This big piece first, that also might get reworked.

The distinction between "material" and nonmaterial aspects of human life is a reflection of the Cartesian compulsion to find a bedrock of unquestionable truth with which to fill the void left by crumbling premodern certainties . . . it seems revealing that synonyms for "material" include "essential" and "relevant," whereas the word "immaterial" is generally used to mean "unessential" and "irrelevant," . . . we may in fact have been using the category "material" prescriptively, to cover that which is beyond question and once and for all given.  It appears to denote a reality posited as fundamentally "objective" and immune to the intervention of human consciousness.  As such, it may have served to alleviate some of the horror vacui generated by modern reflexivity and the gradual disjunction of language and reality in European history.  With God no longer at the helm,the specter of a plastic universe had to be kept at bay.  The existential significance of the notion of an immutable, objective substratum of reality grew out of the modern acknowledgement of a subject-object dichotomy.  The sovereignty of God was succeeded by the sovereignty of the material.  Even as reluctant a dualist as Marshall Sahlins concedes that "thought can only kneel before the absolute sovereignty of the physical world."

The notion of a distinct, material reality continues to provide the foundation for "objectivist" grand narratives in natural science even though the most cogent evidence against objectivism has come from Nobel Prize winning physicists such as Heisenberg.  The human sciences, on the other hand, have increasingly confined their attention to the images and projections of human subjects.  Objectivism and constructivism thus represent two opposite responses to the Cartesian dilemma.Human cognition is viewed either as an increasingly exact representation of reality or as a contingent construction of meaning-creating humans.  One position takes the object as its point of departure, the other the subject.

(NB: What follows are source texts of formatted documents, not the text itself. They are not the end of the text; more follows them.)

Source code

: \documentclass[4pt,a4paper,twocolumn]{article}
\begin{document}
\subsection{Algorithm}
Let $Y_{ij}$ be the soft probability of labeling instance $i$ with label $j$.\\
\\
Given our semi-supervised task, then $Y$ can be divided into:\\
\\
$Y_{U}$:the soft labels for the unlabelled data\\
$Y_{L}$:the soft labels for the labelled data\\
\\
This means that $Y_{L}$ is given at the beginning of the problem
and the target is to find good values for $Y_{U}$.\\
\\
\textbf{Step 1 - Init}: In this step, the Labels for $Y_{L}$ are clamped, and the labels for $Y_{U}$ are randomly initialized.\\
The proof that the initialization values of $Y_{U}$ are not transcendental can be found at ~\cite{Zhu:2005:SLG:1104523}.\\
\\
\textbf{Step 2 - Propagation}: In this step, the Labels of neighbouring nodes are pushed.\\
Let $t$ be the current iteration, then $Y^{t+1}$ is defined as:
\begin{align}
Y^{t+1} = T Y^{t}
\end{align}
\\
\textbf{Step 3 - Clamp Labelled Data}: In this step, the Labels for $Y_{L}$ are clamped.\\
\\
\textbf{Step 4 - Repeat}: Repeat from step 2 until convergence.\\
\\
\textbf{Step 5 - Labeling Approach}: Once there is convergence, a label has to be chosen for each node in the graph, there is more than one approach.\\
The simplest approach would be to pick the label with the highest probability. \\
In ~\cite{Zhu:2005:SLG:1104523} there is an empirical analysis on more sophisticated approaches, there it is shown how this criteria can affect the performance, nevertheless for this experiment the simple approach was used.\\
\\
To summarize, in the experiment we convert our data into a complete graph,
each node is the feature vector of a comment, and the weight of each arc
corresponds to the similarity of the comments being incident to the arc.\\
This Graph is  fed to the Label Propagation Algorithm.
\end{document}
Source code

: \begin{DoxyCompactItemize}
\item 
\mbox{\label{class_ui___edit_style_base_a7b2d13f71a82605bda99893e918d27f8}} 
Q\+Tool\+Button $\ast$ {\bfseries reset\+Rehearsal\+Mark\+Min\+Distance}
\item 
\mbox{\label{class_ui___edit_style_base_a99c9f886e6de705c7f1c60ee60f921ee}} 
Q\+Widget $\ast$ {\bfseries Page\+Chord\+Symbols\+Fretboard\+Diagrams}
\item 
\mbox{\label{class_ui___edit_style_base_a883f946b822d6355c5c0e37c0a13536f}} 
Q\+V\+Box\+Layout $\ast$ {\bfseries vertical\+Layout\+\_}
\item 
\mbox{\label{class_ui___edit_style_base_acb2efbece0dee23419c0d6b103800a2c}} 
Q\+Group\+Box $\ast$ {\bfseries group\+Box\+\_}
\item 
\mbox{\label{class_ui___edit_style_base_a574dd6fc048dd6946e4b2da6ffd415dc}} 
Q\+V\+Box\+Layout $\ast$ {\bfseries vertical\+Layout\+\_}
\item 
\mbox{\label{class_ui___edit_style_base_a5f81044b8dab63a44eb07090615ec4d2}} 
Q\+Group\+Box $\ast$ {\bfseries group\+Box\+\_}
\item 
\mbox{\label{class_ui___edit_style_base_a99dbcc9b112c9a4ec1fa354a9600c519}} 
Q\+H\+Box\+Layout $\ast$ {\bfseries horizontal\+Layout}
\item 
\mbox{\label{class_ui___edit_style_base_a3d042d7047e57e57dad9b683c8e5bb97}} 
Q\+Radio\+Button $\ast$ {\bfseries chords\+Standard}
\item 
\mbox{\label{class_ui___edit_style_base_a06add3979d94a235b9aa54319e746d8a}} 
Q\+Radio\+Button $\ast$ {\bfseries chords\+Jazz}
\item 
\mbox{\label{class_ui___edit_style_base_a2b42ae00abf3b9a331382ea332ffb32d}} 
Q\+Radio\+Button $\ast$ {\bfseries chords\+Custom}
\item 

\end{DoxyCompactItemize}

Although from the outset coeval and defined by the same Cartesian matrix, the two alternative approaches have come to be associated with social conditions of "modernity" and "postmodernity," respectively . . .

Alf Hornborg, The Power of the Machine, p. 158

Which is why I'm still skeptical about this distinction.  Descartes sits hunched in the middle of all this; and he is a decidedly modern figure.  Not sure we are seeing post-anything, but instead an inevitability within modernity itself.  So when the following account of my reading of Tina Beattie brings to light the differences in our approaches to the topic of gender, her own grounding in post-modern philosophy, especially psycholinguistics, and my own non-exclusive reliance on the methods of historical materialism are not taken - at least for my own part - as somehow situated on the battleground between tendencies within feminism.  I find that her remarkable insights only extend, enrich, and enliven my own commitment to understanding the roots of male power and the devaluation of women . . . as Catholics.  We are trying to discern a thing with several crucial aspects.

I'm so glad I'd not read Catholic feminist philosopher/theologian Tina Beattie before I finished the book I wrote last year on war, gender, and church.  If I had, I would have been compelled to rewrite most of it to accommodate the insights that she provides in two - I would say - related books:  New Catholic Feminism- Theology and Theory (2006) and Theology after Postmodernity - Divining the Void (2013).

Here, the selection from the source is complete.